The syndrome consists of limb hypoplasia, cicatricial (scar-like) rash, microcephaly, chorioretinitis or other ophthalmic defects (optic atrophy, microphthalmia, cataracts, or keratoconjunctivitis), and sometimes intracranial calcifications. Incomplete forms may exist; one report describes finding anti-varicella-zoster virus (VZC) antibodies in the cerebrospinal fluid of 4 babies who presented with seizures and mild hypotonia.¹⁷⁵ Congenital varicella syndrome is rare for two reasons: (a) most women of childbearing age, with or without a clinical history of varicella, are immune to the disease,¹⁷⁶ and (b) most cases of proven varicella during pregnancy do not lead to the syndrome.¹⁷⁷ In the first trimester, maternal chickenpox is associated with slightly increased fetal death rates.⁹²

Fatal neonatal infections can occur, especially in infants born to mothers who developed a chickenpox rash 5 or fewer days before delivery or within 2 days after delivery.¹⁷⁸ The probable reason for the severity of primary varicella in these babies is that the mother passes the virus to the baby transplacentally before she has had time to mount an antibody response, thus leaving the baby infected and unprotected. Varicella-zoster immune globulin (VZIG) is recommended for the baby after birth (Table 21-9).¹⁷⁹ Acyclovir may provide some additional protection; in one small prospective study, 2 of 4 babies given VZIG alone versus none of ten given both VZIG and acyclovir developed symptoms of varicella.¹⁸⁰ Most experts withhold acyclovir unless the baby develops signs or symptoms of disease.¹⁸¹

Infants who develop zoster in the first few years of life without a history of preceding chickenpox¹⁸² probably had primary varicella in the womb. Most of these babies will not have any of the findings of congenital varicella syndrome, although unrecognized chorioretinitis should be sought.

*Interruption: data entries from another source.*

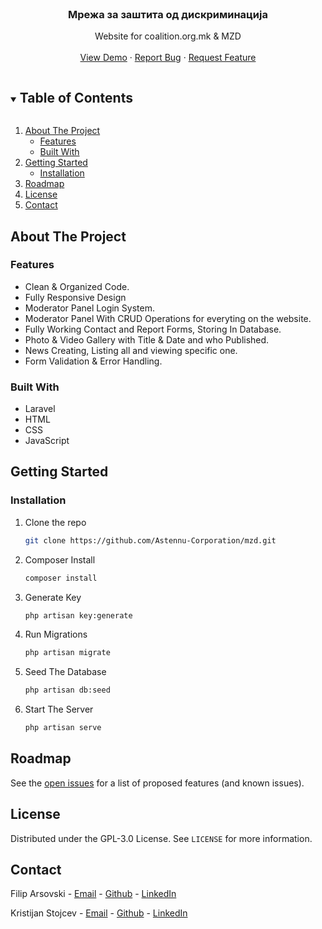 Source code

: <!-- PROJECT LOGO -->
<br />
<p align="center">

  <h3 align="center">Мрежа за заштита од дискриминација </h3>

  <p align="center">
    Website for coalition.org.mk & MZD
    <br />
    <br />
    <a href="https://github.com/Astennu-Corporation/mzd">View Demo</a>
    ·
    <a href="https://github.com/Astennu-Corporation/mzd/issues">Report Bug</a>
    ·
    <a href="https://github.com/Astennu-Corporation/mzd/issues">Request Feature</a>
  </p>
</p>

<!-- TABLE OF CONTENTS -->
<details open="open">
  <summary><h2 style="display: inline-block">Table of Contents</h2></summary>
  <ol>
    <li>
      <a href="#about-the-project">About The Project</a>
      <ul>
        <li><a href="#features">Features</a></li>
        <li><a href="#built-with">Built With</a></li>
      </ul>
    </li>
    <li>
      <a href="#getting-started">Getting Started</a>
      <ul>
        <li><a href="#installation">Installation</a></li>
      </ul>
    </li>
    <li><a href="#roadmap">Roadmap</a></li>
    <li><a href="#license">License</a></li>
    <li><a href="#contact">Contact</a></li>
  </ol>
</details>

<!-- ABOUT THE PROJECT -->

## About The Project

### Features

-   Clean & Organized Code.
-   Fully Responsive Design
-   Moderator Panel Login System.
-   Moderator Panel With CRUD Operations for everyting on the website.
-   Fully Working Contact and Report Forms, Storing In Database.
-   Photo & Video Gallery with Title & Date and who Published.
-   News Creating, Listing all and viewing specific one.
-   Form Validation & Error Handling.

### Built With

-   Laravel
-   HTML
-   CSS
-   JavaScript

<!-- GETTING STARTED -->

## Getting Started

### Installation

1. Clone the repo
    ```sh
    git clone https://github.com/Astennu-Corporation/mzd.git
    ```
2. Composer Install
    ```sh
    composer install
    ```
3. Generate Key
    ```sh
    php artisan key:generate
    ```
4. Run Migrations
    ```sh
    php artisan migrate
    ```
5. Seed The Database
    ```sh
    php artisan db:seed
    ```
6. Start The Server
    ```sh
    php artisan serve
    ```

<!-- ROADMAP -->

## Roadmap

See the [open issues](https://github.com/Astennu-Corporation/mzd/issues) for a list of proposed features (and known issues).

<!-- LICENSE -->

## License

Distributed under the GPL-3.0 License. See `LICENSE` for more information.

<!-- CONTACT -->

## Contact

Filip Arsovski -
[Email](mailto:arsovskidev@gmail.com) - [Github](https://github.com/arsovskidev) - [LinkedIn](https://linkedin.com/in/filiparsovski)

Kristijan Stojcev -
[Email](mailto:stojcev_kristijan@hotmail.com) - [Github](https://github.com/kstojcev) - [LinkedIn](https://linkedin.com/in/kristijan-stojcev-2b543a206)

<!-- ACKNOWLEDGEMENTS -->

About 90% of women of childbearing age who have a negative or unknown history of chickenpox have serologic evidence of past infection;¹⁷⁶ those who are seronegative and wish to be protected can be offered varicella vaccine. Because the vaccine is a live attenuated virus, it should not be given to women who are already pregnant. There is a theoretical
risk of congenital varicella syndrome or fetal loss if it is inadvertently administered to pregnant women, but there have not been any reported cases.¹⁸³

VZIG should be administered to susceptible women exposed to active varicella during pregnancy (Table 21-9). If the mother’s immune status is uncertain, VZIG can be withheld pending serologic results. Most will be immune. However, the consequences of varicella to both the mother and fetus can be severe; therefore, VZIG should not be withheld if serologic results cannot be returned in a timely fashion.